Così hanno concluso i periti nominati dal tribunale di Monza per chiarire le cause che hanno portato all’arresto cardiaco della desiana Maria Tersa Avallone, morta dopo la somministrazione dell’anestesia prima di un intervento nell’ambulatorio seregnese di Maurizio Cananzi, chirurgo estetico, imputato di omicidio colposo.

Il tribunale ha nominato un collegio di tre periti dopo che sono risultate discordanti le conclusioni delle consulenze disposte da accusa e difesa.

La tragedia

La tragedia risale a marzo 2019, quando la donna si era presentata nello studio di Cananzi per sottoporsi a intervento di rialzo dei glutei, tramite inserimento di fili sottocutanei.
Ma l’operazione era terminata ancora prima di cominciare, con una corsa disperata in ambulanza, e la morte dopo tre giorni di coma all’ospedale San Gerardo.

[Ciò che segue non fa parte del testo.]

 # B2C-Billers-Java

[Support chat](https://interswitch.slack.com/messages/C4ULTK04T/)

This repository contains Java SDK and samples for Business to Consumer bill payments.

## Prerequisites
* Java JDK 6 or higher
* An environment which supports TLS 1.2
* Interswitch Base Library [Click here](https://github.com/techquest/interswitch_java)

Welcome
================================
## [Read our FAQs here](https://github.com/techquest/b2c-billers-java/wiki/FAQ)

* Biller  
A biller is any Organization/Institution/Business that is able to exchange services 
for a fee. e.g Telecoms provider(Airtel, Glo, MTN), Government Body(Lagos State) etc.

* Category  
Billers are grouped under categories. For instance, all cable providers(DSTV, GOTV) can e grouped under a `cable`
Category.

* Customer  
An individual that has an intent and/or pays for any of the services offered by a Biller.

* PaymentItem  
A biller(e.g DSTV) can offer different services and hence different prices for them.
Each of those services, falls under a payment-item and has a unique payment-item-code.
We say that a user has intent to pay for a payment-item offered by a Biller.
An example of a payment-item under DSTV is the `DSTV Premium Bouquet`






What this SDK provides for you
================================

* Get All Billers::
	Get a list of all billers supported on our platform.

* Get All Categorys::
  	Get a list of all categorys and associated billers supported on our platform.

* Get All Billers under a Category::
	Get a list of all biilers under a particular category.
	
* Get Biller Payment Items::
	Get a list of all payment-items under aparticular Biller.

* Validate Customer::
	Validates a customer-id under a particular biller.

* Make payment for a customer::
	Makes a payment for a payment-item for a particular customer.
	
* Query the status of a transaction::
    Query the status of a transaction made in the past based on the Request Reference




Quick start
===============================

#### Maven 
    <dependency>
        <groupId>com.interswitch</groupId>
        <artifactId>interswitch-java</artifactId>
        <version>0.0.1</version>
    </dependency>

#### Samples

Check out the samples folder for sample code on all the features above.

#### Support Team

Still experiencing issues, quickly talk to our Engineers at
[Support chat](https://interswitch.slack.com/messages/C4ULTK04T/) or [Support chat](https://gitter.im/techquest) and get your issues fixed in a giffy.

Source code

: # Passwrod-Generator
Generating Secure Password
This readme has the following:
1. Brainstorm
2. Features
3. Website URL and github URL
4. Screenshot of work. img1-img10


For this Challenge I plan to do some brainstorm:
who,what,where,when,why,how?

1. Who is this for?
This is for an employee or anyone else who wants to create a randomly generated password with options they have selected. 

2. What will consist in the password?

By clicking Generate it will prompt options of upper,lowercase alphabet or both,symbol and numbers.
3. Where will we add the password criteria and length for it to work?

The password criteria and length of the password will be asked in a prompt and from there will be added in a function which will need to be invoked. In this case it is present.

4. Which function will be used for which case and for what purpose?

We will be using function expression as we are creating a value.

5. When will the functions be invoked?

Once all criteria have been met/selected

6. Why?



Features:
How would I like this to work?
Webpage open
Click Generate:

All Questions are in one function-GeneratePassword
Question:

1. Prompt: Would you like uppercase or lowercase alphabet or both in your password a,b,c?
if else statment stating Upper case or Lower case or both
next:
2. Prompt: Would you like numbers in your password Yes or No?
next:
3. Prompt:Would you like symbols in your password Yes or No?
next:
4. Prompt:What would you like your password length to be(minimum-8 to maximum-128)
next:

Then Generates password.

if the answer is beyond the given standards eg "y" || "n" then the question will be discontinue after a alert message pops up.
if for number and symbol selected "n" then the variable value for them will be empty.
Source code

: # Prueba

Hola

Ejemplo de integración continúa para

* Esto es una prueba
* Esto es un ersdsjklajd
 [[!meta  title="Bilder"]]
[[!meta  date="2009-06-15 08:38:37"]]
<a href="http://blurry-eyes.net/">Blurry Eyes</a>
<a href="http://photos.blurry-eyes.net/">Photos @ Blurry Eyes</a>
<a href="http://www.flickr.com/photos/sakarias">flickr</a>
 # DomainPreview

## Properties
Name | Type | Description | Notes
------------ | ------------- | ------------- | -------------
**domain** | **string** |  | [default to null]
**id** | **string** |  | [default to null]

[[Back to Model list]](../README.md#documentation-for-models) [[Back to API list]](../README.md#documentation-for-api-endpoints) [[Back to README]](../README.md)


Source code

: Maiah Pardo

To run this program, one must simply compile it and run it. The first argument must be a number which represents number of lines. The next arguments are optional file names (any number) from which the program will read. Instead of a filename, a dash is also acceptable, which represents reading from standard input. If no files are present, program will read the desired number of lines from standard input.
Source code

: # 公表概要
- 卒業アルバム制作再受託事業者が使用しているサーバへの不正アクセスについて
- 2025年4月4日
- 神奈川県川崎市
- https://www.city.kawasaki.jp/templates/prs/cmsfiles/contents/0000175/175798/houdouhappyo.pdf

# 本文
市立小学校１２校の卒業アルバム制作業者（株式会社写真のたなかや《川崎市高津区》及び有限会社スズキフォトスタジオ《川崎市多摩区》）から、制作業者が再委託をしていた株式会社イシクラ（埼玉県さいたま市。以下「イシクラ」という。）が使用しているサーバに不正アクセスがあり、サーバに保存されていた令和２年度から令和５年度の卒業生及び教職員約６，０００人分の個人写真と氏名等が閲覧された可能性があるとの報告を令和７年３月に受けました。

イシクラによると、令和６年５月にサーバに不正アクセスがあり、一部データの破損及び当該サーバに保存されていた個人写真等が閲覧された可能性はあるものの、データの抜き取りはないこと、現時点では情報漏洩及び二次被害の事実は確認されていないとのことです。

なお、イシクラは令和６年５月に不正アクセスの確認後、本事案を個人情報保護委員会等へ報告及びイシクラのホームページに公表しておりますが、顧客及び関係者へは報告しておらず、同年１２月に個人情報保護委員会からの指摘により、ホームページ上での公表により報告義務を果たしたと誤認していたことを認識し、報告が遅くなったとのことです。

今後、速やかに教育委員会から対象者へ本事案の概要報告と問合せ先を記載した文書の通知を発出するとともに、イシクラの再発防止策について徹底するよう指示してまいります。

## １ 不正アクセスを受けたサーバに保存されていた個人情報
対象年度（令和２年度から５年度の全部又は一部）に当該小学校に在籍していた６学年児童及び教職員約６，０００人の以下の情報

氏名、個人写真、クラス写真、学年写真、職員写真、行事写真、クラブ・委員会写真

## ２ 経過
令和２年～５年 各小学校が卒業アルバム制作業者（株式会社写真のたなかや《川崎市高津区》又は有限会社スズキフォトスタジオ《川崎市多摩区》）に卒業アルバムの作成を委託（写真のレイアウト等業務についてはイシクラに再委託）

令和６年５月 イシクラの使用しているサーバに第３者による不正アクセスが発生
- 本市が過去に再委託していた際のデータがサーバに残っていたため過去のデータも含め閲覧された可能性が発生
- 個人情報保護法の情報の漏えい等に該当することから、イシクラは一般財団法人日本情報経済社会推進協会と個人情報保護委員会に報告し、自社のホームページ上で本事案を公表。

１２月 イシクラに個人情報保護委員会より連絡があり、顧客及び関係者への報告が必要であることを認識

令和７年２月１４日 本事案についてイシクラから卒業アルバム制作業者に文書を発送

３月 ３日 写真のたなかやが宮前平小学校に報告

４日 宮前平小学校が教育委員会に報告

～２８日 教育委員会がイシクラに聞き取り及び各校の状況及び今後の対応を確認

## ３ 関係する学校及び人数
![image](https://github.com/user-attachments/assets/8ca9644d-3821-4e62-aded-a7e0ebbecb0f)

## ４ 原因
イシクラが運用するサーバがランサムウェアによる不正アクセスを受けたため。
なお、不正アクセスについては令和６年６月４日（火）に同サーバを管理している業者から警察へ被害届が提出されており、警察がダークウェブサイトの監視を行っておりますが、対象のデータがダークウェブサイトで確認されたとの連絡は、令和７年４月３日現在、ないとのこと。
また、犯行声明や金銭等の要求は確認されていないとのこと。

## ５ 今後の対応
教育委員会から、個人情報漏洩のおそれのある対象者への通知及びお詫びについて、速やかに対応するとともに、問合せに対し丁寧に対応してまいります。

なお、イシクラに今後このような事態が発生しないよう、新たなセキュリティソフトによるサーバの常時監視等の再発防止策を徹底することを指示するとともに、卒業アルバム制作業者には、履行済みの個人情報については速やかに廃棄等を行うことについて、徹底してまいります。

Nello studio medico, quel giorno, c’erano solo l’imputato e la paziente. Non appena la donna aveva accusato evidenti sintomi di un malore, al momento dell’anestesia, il medico aveva chiamato i soccorsi, e aveva praticato le manovre di primo soccorso, in attesa dell’arrivo dell’ambulanza.

Le conclusioni della perizia

La perizia collegiale disposta dal tribunale monzese ha concluso che «l’infusione dell’anestesia è stata fatta in modo corretto», e non ha censurato nemmeno il fatto che l’intervento sia stato svolto in «un contesto ambulatoriale» (una normativa regionale lo permetterebbe), e da parte di un solo operatore.

Viene considerato «una buona prassi perché non esistono linee guida in materia». I periti hanno invece puntato il dito sula gestione dell’emergenza da parte del professionista: «In assenza di un accesso venoso preparato prima, che non è previsto per questi interventi mininvasivi, alla crisi convulsiva poteva essere somministrato un calmante per altre vie».

Quando poi la crisi convulsiva ha portato all’arresto cardiocircolatorio «è stata insufficiente la gestione dell’emergenza» da parte del chirurgo, che avrebbe dovuto sin da subito «somministrare ossigeno alla paziente durante le convulsioni» e «prendere i parametri vitali».

Per gli esperti avrebbe dovuto "usare il defibrillatore"

L’imputato ha iniziato il massaggio cardiaco e poi ha chiamato il 118. Secondo gli esperti, invece, avrebbe dovuto «usare il defibrillatore», poiché «ogni minuto di ritardo riduce del 12 per cento la sopravvivenza e solo dopo quattordici minuti dalla crisi i soccorritori sono potuti intervenire».

A fine gennaio previste le conclusioni del processo.